Operators drilled 188 horizontal wells in 2018 with 23 rigs active (activity equivalent to Ohio’s Utica Shale), primarily in Converse County, Wyo., with spillover into Campbell County, where higher GOR ratios reflect better thermal maturity. To date, operators have emphasized stacked pay tight sands charged from Upper Cretaceous source rocks. For example, 42% of horizontal wells since 2010 tested the regionally variable Shannon, Sussex, Parkman and Teapot formations, which are charged by the underlying Niobrara Shale. Another 37% of horizontal wells targeted the overpressured Frontier/Turner formations, which feature 30-day IPs of 2,000 barrels of oil equivalent per day (boe/d).

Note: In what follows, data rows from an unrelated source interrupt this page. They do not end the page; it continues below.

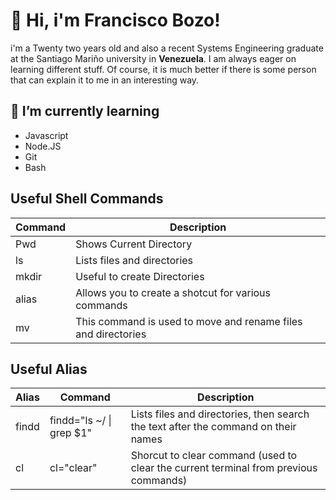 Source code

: #  👋 Hi, i'm Francisco Bozo!
i'm a Twenty two years old and also a recent Systems Engineering graduate at the Santiago Mariño university in **Venezuela**. I am always eager on learning different stuff. Of course, it is much better if there is some person that can explain it to me in an interesting way.

## 🌱 I’m currently learning
* Javascript
* Node.JS
* Git
* Bash

## Useful Shell Commands
| Command | Description                                                  |
|---------| ------------------------------------------------------------ |
|Pwd      | Shows Current Directory                                      |
|ls       | Lists files and directories                                  |
|mkdir    | Useful to create Directories                                 |
|alias    | Allows you to create a shotcut for various commands          |
|mv       | This command is used to move and rename files and directories|

## Useful Alias
| Alias | Command                      | Description                                                                          |
|-------|------------------------------|--------------------------------------------------------------------------------------|
| findd | findd="ls ~/ &#124; grep $1" | Lists files and directories, then search the text after the command on their names   |
| cl    | cl="clear"                   | Shorcut to clear command (used to clear the current terminal from previous commands) | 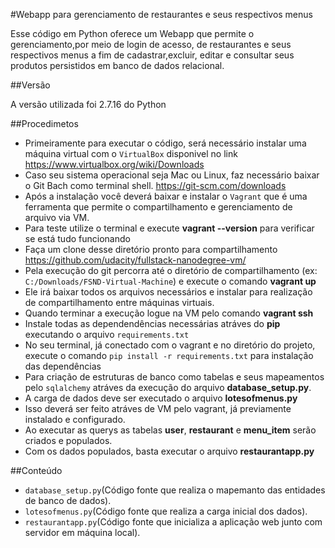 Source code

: #Webapp para gerenciamento de restaurantes e seus respectivos menus

Esse código em Python oferece um Webapp que permite o gerenciamento,por meio de login de acesso, 
de restaurantes e seus respectivos menus a fim de cadastrar,excluir, editar 
e consultar seus produtos persistidos em banco de dados relacional.

##Versão

A versão utilizada foi 2.7.16 do Python

##Procedimetos

* Primeiramente para executar o código, será necessário instalar uma máquina virtual com o `VirtualBox` disponivel no link https://www.virtualbox.org/wiki/Downloads
* Caso seu sistema operacional seja Mac ou Linux, faz necessário baixar o Git Bach como terminal shell. https://git-scm.com/downloads
* Após a instalação você deverá baixar e instalar o `Vagrant` que é uma ferramenta que permite o compartilhamento e gerenciamento de arquivo via VM.
* Para teste utilize o terminal e execute **vagrant --version** para verificar se está tudo funcionando
* Faça um clone desse diretório pronto para compartilhamento https://github.com/udacity/fullstack-nanodegree-vm/
* Pela execução do git percorra até o diretório de compartilhamento (ex: `C:/Downloads/FSND-Virtual-Machine`) e execute o comando **vagrant up**
* Ele irá baixar todos os arquivos necessários e instalar para realização de compartilhamento entre máquinas virtuais.
* Quando terminar a execução logue na VM pelo comando **vagrant ssh**
* Instale todas as dependendências necessárias atráves do **pip** executando o arquivo `requirements.txt`
* No seu terminal, já conectado com o vagrant e no diretório do projeto, execute o comando `pip install -r requirements.txt` para instalação das dependências
* Para criação de estruturas de banco como tabelas e seus mapeamentos pelo `sqlalchemy` atráves da execução do arquivo **database_setup.py**.
* A carga de dados deve ser executado o arquivo **lotesofmenus.py**
* Isso deverá ser feito atráves de VM pelo vagrant, já previamente instalado e configurado.
* Ao executar as querys as tabelas **user**, **restaurant** e **menu_item** serão criados e populados.
* Com os dados populados, basta executar o arquivo **restaurantapp.py**

##Conteúdo

* `database_setup.py`(Código fonte que realiza o mapemanto das entidades de banco de dados).
* `lotesofmenus.py`(Código fonte que realiza a carga inicial dos dados).
* `restaurantapp.py`(Código fonte que inicializa a aplicação web junto com servidor em máquina local). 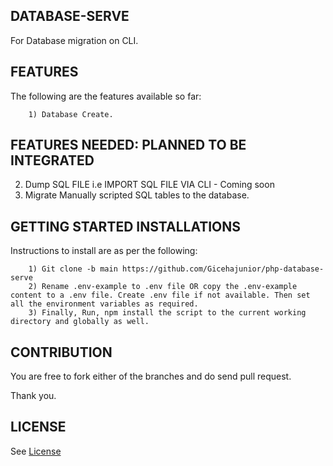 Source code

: ## DATABASE-SERVE
For Database migration on CLI.


## FEATURES
  The following are the features available so far:
  
        1) Database Create.
        
        
## FEATURES NEEDED: PLANNED TO BE INTEGRATED
  2) Dump SQL FILE i.e IMPORT SQL FILE VIA CLI - Coming soon
  3) Migrate Manually scripted SQL tables to the database.


## GETTING STARTED INSTALLATIONS
  Instructions to install are as per the following:
  
        1) Git clone -b main https://github.com/Gicehajunior/php-database-serve
        2) Rename .env-example to .env file OR copy the .env-example content to a .env file. Create .env file if not available. Then set all the environment variables as required.
        3) Finally, Run, npm install the script to the current working directory and globally as well.
        
        
## CONTRIBUTION
  You are free to fork either of the branches and do send pull request.
  
  Thank you.
  
  
## LICENSE
  See <a href="https://github.com/Gicehajunior/php-database-serve/blob/main/LICENSE">License</a>
        
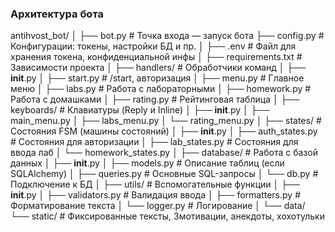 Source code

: ### Архитектура бота

antihvost_bot/
│
├── bot.py                     # Точка входа — запуск бота
├── config.py                  # Конфигурации: токены, настройки БД и пр.
│
├── .env                       # Файл для хранения токена, конфиденциальной инфы
│
├── requirements.txt           # Зависимости проекта
│
├── handlers/                  # Обработчики команд
│   ├── __init__.py
│   ├── start.py               # /start, авторизация
│   ├── menu.py                # Главное меню
│   ├── labs.py                # Работа с лабораторными
│   ├── homework.py            # Работа с домашками
│   ├── rating.py              # Рейтинговая таблица
│
├── keyboards/                 # Клавиатуры (Reply и Inline)
│   ├── __init__.py
│   ├── main_menu.py
│   ├── labs_menu.py
│   └── rating_menu.py
│
├── states/                    # Состояния FSM (машины состояний)
│   ├── __init__.py
│   ├── auth_states.py         # Состояния для авторизации
│   ├── lab_states.py          # Состояния для ввода лаб
│   └── homework_states.py
│
├── database/                  # Работа с базой данных
│   ├── __init__.py
│   ├── models.py              # Описание таблиц (если SQLAlchemy)
│   ├── queries.py             # Основные SQL-запросы
│   └── db.py                  # Подключение к БД
│
├── utils/                     # Вспомогательные функции
│   ├── __init__.py
│   ├── validators.py          # Валидация ввода
│   ├── formatters.py          # Форматирование текста
│   └── logger.py              # Логирование
│
└── data/
    └── static/                # Фиксированные тексты, 3мотивации, анекдоты, хохотульки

Operators had been appraising tight sand formations on the western side of the basin, where engineering efforts are focused on spacing and well density with the best wells producing more than 375,000 boe cumulative in the first year of production (oil cuts greater than 75%).

Now E&Ps are focusing on source rock. The Powder River’s Niobrara Shale is up to 500 feet thick, while the Mowry Shale is a thinner (120 feet) and shallower resource that features multiple landing zones in economically viable acreage in the basin’s eastern half.

E&Ps are witnessing a step change in well performance as they increase downhole intensity in the Niobrara and the Mowry. EOG, for example, reported four Mowry wells in 2018 with 30-day IPs above 2,050 boe/d on a 35% oil cut. Although one-year Mowry cumulative production averages less than 150,000 boe industrywide, EOG drilled the best well to date with nine-month cumulative production of more than 300,000 boe. The company told investors at the J.P. Morgan Energy Conference in June that the Mowry exhibits the highest profitability ratio in the company’s premium well inventory thanks to lower well costs. Overall, EOG is targeting 40 net Powder River completions in 2019, double its Bakken program.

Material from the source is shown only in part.